◆ Stored dataset items:
Segment Open
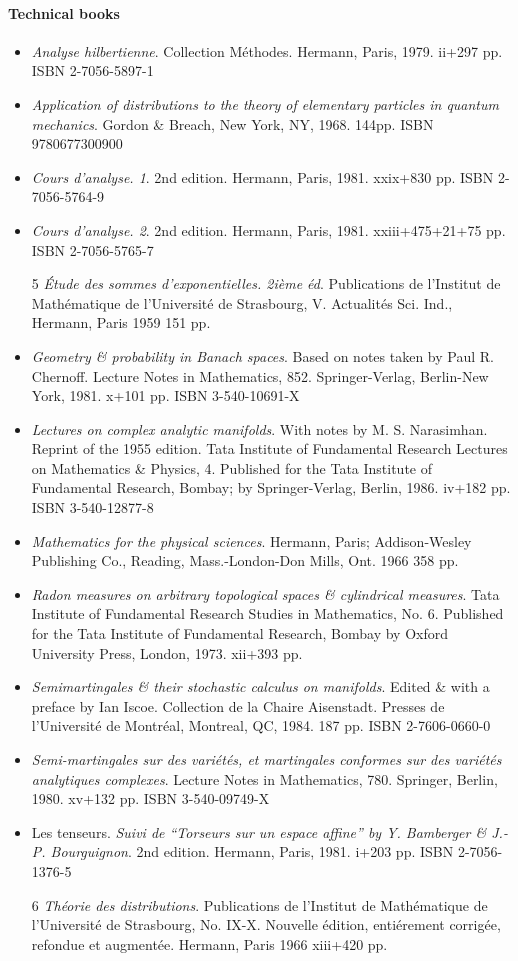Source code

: \documentclass{article}
\begin{document}
\paragraph{Technical books}
\begin{itemize}
	\item \textit{Analyse hilbertienne}. Collection Méthodes. Hermann, Paris, 1979. ii+297 pp. ISBN 2-7056-5897-1
	\item \textit{Application of distributions to the theory of elementary particles in quantum mechanics}. Gordon \& Breach, New York, NY, 1968. 144pp. ISBN 9780677300900
	\item \textit{Cours d'analyse. 1}. 2nd edition. Hermann, Paris, 1981. xxix+830 pp. ISBN 2-7056-5764-9
	\item \textit{Cours d'analyse. 2}. 2nd edition. Hermann, Paris, 1981. xxiii+475+21+75 pp. ISBN 2-7056-5765-7
	\item [5] \textit{Étude des sommes d'exponentielles. 2ième éd}. Publications de l'Institut de Mathématique de l'Université de Strasbourg, V. Actualités Sci. Ind., Hermann, Paris 1959 151 pp.
	\item \textit{Geometry \& probability in Banach spaces}. Based on notes taken by Paul R. Chernoff. Lecture Notes in Mathematics, 852. Springer-Verlag, Berlin-New York, 1981. x+101 pp. ISBN 3-540-10691-X
	\item \textit{Lectures on complex analytic manifolds}. With notes by M. S. Narasimhan. Reprint of the 1955 edition. Tata Institute of Fundamental Research Lectures on Mathematics \& Physics, 4. Published for the Tata Institute of Fundamental Research, Bombay; by Springer-Verlag, Berlin, 1986. iv+182 pp. ISBN 3-540-12877-8
	\item \textit{Mathematics for the physical sciences}. Hermann, Paris; Addison-Wesley Publishing Co., Reading, Mass.-London-Don Mills, Ont. 1966 358 pp.
	\item \textit{Radon measures on arbitrary topological spaces \& cylindrical measures}. Tata Institute of Fundamental Research Studies in Mathematics, No. 6. Published for the Tata Institute of Fundamental Research, Bombay by Oxford University Press, London, 1973. xii+393 pp.
	\item \textit{Semimartingales \& their stochastic calculus on manifolds}. Edited \& with a preface by Ian Iscoe. Collection de la Chaire Aisenstadt. Presses de l'Université de Montréal, Montreal, QC, 1984. 187 pp. ISBN 2-7606-0660-0
	\item \textit{Semi-martingales sur des variétés, et martingales conformes sur des variétés analytiques complexes}. Lecture Notes in Mathematics, 780. Springer, Berlin, 1980. xv+132 pp. ISBN 3-540-09749-X
	\item Les tenseurs. \textit{Suivi de ``Torseurs sur un espace affine'' by Y. Bamberger \& J.-P. Bourguignon}. 2nd edition. Hermann, Paris, 1981. i+203 pp. ISBN 2-7056-1376-5
	\item [6] \textit{Théorie des distributions}. Publications de l'Institut de Mathématique de l'Université de Strasbourg, No. IX-X. Nouvelle édition, entiérement corrigée, refondue et augmentée. Hermann, Paris 1966 xiii+420 pp.
\end{itemize}
\end{document}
Segment Closed
◆ Problem description: The lines to return are those with the string "Strasbourg" in them; copy each from the entries above.

◆ Result below:
	\item [5] \textit{Étude des sommes d'exponentielles. 2ième éd}. Publications de l'Institut de Mathématique de l'Université de Strasbourg, V. Actualités Sci. Ind., Hermann, Paris 1959 151 pp.
	\item [6] \textit{Théorie des distributions}. Publications de l'Institut de Mathématique de l'Université de Strasbourg, No. IX-X. Nouvelle édition, entiérement corrigée, refondue et augmentée. Hermann, Paris 1966 xiii+420 pp.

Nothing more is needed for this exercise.